COOPERSTOWN, N.Y. -- So you thought the Blue Jays spent some money this off-season and made some strides?
Well, you were right.
While the Jays may be in the same league and division as the New York Yankees, the Yanks do their shopping in a completely different room. They go behind the velvet rope. They go into the art galleries and jewellery stores where items don't have price tags.
They go where Paris Hilton shops.
The Jays are not lining up for K-Mart blue-light specials, but yesterday showed what middle-of-the-road shoppers they still remain.

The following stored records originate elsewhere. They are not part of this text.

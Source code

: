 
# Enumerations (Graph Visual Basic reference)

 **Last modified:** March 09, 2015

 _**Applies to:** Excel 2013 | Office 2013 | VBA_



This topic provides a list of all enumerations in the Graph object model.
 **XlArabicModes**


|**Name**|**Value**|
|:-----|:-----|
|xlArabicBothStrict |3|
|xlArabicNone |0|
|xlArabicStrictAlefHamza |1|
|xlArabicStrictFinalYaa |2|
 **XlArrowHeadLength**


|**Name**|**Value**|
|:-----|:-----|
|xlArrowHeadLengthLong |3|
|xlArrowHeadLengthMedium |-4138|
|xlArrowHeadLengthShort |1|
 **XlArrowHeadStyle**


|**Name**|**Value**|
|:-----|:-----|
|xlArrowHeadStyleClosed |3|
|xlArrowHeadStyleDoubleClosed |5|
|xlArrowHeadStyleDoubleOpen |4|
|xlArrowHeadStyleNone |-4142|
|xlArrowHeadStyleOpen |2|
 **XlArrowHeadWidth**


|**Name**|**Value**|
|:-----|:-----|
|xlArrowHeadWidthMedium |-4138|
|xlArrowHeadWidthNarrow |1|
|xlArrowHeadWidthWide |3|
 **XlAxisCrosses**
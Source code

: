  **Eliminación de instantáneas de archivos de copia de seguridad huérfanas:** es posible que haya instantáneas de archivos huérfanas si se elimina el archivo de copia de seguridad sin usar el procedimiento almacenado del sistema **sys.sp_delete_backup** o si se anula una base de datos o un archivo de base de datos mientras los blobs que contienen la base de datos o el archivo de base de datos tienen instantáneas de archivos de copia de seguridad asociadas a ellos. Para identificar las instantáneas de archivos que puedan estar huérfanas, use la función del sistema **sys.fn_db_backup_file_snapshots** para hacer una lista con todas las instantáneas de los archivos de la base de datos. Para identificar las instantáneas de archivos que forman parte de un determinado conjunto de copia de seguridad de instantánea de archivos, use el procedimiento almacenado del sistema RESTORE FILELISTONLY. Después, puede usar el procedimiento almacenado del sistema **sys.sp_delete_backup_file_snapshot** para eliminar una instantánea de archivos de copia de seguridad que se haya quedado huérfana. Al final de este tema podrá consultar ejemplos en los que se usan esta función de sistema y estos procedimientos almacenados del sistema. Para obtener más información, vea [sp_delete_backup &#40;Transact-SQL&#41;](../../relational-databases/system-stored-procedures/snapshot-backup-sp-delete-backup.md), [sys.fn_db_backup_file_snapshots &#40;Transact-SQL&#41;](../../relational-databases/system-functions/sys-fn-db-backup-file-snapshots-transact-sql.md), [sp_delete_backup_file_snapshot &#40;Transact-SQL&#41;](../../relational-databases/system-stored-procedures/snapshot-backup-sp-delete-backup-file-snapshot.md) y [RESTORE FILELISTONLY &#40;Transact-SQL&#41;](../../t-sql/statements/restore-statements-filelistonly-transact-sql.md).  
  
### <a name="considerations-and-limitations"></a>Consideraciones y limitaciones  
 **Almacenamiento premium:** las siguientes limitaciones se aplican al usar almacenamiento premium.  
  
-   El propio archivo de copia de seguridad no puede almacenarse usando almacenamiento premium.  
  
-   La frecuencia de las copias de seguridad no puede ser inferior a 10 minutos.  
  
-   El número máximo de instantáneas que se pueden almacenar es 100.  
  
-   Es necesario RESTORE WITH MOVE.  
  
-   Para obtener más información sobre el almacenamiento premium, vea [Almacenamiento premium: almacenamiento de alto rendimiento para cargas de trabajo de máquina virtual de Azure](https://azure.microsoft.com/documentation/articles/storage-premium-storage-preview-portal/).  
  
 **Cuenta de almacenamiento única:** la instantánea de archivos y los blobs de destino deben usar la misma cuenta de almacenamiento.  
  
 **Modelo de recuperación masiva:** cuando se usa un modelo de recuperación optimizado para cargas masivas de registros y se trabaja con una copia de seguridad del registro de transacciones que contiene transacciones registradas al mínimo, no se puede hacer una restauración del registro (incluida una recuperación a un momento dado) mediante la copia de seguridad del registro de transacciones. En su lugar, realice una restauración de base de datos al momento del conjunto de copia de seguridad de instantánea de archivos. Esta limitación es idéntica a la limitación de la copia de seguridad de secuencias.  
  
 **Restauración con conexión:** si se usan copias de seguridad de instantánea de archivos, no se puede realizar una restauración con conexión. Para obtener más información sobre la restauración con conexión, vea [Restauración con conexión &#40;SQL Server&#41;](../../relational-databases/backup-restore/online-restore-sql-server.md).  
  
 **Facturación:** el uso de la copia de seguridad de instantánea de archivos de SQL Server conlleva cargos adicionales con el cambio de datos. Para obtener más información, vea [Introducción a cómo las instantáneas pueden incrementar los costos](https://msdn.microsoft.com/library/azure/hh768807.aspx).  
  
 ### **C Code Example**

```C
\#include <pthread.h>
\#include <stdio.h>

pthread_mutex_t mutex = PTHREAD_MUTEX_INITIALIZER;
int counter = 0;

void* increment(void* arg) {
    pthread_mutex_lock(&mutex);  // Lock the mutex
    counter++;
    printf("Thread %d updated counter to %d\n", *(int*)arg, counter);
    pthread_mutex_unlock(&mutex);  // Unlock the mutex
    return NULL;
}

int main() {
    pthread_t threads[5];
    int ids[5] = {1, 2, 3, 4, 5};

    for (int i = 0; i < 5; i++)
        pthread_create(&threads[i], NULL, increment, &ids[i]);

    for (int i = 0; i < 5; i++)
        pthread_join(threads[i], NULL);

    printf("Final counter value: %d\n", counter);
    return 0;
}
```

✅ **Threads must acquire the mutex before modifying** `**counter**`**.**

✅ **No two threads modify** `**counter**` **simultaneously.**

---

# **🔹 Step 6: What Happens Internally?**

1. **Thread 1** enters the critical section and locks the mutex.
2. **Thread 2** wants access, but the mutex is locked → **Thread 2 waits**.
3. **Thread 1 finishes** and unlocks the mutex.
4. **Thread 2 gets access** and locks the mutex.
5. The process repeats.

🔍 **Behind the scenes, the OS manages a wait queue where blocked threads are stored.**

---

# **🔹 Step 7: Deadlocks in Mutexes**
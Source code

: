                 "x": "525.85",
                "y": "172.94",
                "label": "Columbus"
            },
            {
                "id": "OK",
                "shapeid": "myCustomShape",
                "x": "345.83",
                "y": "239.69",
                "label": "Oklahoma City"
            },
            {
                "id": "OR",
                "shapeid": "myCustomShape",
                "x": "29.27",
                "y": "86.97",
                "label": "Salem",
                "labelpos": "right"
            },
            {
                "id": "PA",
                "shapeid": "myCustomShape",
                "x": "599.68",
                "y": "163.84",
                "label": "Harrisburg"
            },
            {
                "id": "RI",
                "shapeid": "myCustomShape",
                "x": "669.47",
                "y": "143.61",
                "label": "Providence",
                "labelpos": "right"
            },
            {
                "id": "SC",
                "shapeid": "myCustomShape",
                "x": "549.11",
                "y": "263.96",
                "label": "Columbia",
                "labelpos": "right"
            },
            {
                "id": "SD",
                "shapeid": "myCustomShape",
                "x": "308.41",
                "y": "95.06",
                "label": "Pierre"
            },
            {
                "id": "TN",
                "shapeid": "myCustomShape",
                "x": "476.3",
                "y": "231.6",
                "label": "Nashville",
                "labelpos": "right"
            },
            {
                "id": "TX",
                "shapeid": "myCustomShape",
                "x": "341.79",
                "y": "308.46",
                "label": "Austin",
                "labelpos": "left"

Toronto had to rent a mini bus to get this year's influx of talent north this past off-season.
In all, general manager J.P. Ricciardi committed $31.775 US million for 2006 to add Troy Glaus ($9.25 million), B.J. Ryan ($8 million), A.J. Burnett ($7 million), Bengie Molina ($5 million) and Lyle Overbay ($2.525 million).
The Yankees added possibly as much as $37.4 million yesterday afternoon for the services of Philadelphia Phillies outfielder Bobby Abreu for this season and next.
New York will pay Abreu the roughly $4.4 million remaining on his 2006 contract, $15 million for 2007 and then they have a $16-million option -- or a $2-million buyout -- for 2008. So, at the very least, the Yankees are committed to $22.4 million.
Also, the Yankees added right-hander Cory Lidle, a veteran starter earning $3.3 million whom the Jays were looking at as today's 4 p.m. non-waiver trade deadline approaches.
New York gave up four minor leaguers in a deal that was a big-time salary dump on the part of the Phillies.
Phillies GM Pat Gillick dealt outfielder Ken Griffey Jr. in 1999 when he ran the Seattle Mariners, lost shortstop Alex Rodriguez as a free agent the following year and re-built the franchise into a 116-game winner in 2001.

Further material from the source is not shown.